Tuesday, October 29, 2013

The Final Days of Ken Cuccinelli

Rand Paul joins Ken Cuccinelli at campaign rally in Virginia
Sen. Rand Paul (right) joins Ken Cuccinelli at campaign rally in Virginia.

Photo illustration by Lisa Larson-Walker/Slate. Photos by Win McNamee/Getty Images.








HERNDON, Va.—“We’re going to stick with the founders,” said Virginia Attorney General Ken Cuccinelli. “We need people to know that Nov. 5 in Virginia is a referendum on Obamacare!”














The place: A conference center nestled in the unending concrete yawn of Fairfax County, Va. The audience: At least 300 cheering Republican voters, there to sign up for the final stretch of Cuccinelli’s gubernatorial campaign and to see special guest Sen. Rand Paul. The message: The last way that national Republicans want this race to be perceived. If these are the final days of Ken Cuccinelli’s political career, as the polls suggest them to be, the wider Republican Party wants to say a safe, spinnable distance away from the smoldering wreckage.










What was supposed to be a competitive race for governor between two unpopular candidates is in danger of turning into a rout. Terry McAuliffe, the former Democratic National Committee chairman, has overcome a series of financial scandals and a governing record that consists of Meet the Press appearances to build a 10-point lead over Cuccinelli. No Democrat has built that sort of lead in a Virginia gubernatorial race since 1985. No Democrat has won this office while a member of his party was in the White House since 1965. And those records are going to be busted by Terry McAuliffe? It baffles Republicans.












But in person, it’s not baffling at all. On Tuesday, Cuccinelli and McAuliffe hit the trail just 10 miles apart, in separate Northern Virginia suburbs. Cuccinelli is currently losing these suburbs by 24 points and was being outspent on TV even before one of New York City Mayor Michael Bloomberg’s shell groups started spending money here. It’s getting more liberal as more government contractors and nonwhite voters move in. McAuliffe has effectively disqualified Cuccinelli with these people, telling them with incessant TV ads that the attorney general opposes legal contraception and shutters abortion clinics.










Cuccinelli’s Fairfax rally was meant for the other voters, the ones being outnumbered. Shortly before 3 p.m., they streamed in, signed up for get-out-the-vote operations, and picked up Cuccinelli or “I Am the NRA” signs being passed out by volunteers. When Cuccinelli arrived, it was side by side with Paul, the two of them hoisting 64-ounce Double Big Gulps.










“I heard Mike Bloomberg wanted to buy the governor’s office down here,” Paul explained, “and I figured after he took my Big Gulp, he’d come after my guns.”










Earlier in the day, in Lynchburg, Va., Paul had warned conservatives that genetic testing could lead to a dystopian eugenic future. He stayed away from that in Fairfax, delivering a shorter version of his speech about the dangers of war-on-terror policing. “They’re writing one warrant to apply to millions and millions of people,” said Paul. “We fought the Revolution because we were mad about the British soldiers coming into our homes to enforce the Stamp Act.”

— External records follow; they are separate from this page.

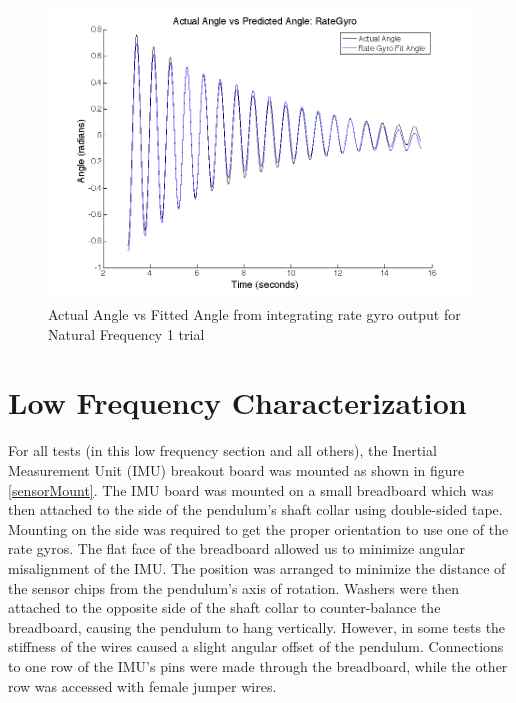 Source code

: \documentclass{article}
\theoremstyle{plain}
\theoremstyle{definition}
\theoremstyle{remark}
\begin{document}
\begin{figure}
\begin{center}
\includegraphics[width = 13cm]{rateGyroCalibResultsS8_636380.png}
\caption{Actual Angle vs Fitted Angle from integrating rate gyro output for Natural Frequency 1 trial}
\label{gyroCalib}
\end{center}
\end{figure}

\clearpage
\section{Low Frequency Characterization}

For all tests (in this low frequency section and all others), the Inertial Measurement Unit (IMU) breakout board was mounted as shown in figure \ref{sensorMount}. The IMU board was mounted on a small breadboard which was then attached to the side of the pendulum's shaft collar using double-sided tape. Mounting on the side was required to get the proper orientation to use one of the rate gyros. The flat face of the breadboard allowed us to minimize angular misalignment of the IMU. The position was arranged to minimize the distance of the sensor chips from the pendulum's axis of rotation. Washers were then attached to the opposite side of the shaft collar to counter-balance the breadboard, causing the pendulum to hang vertically. However, in some tests the stiffness of the wires caused a slight angular offset of the pendulum. Connections to one row of the IMU's pins were made through the breadboard, while the other row was accessed with female jumper wires.\\ 
\end{document}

“And we won!” yelled a Cuccinelli backer.











When Cuccinelli arrived, it was side by side with Paul, the two of them hoisting 64-ounce Double Big Gulps.










This was rather disconnected from the issues of the gubernatorial race. In his own 24-minute speech, Cuccinelli stayed closer to the point, deriding McAuliffe as an obvious charlatan and fool who would do the bidding of the Democratic Party. “Remember when he was running on GreenTech?” said Cuccinelli, referring to the electric car company McAuliffe founded after his failed 2009 run for governor. “Two federal investigations later, he’s not talking about it so much!”










Cuccinelli’s audience knew every beat of this. They were, generally, well-versed in talk radio and aware that a McAuliffe win would boost the people he spent his life working for—the Clintons. “Hillary Clinton? I hate her,” said April Hudson, a libertarian-minded Cuccinelli supporter. “I think she’s a murderer. I think she should be in jail. She disgusts me. Everything she did in Benghazi, it disgusts me. She should be disqualified from running for president.”










“Virginia’s a real plum for the Clintons,” said Margaret Hobble, a Cuccinelli supporter from Winchester, Va. “Hillary and Obama worked under the same man, Saul Alinsky.”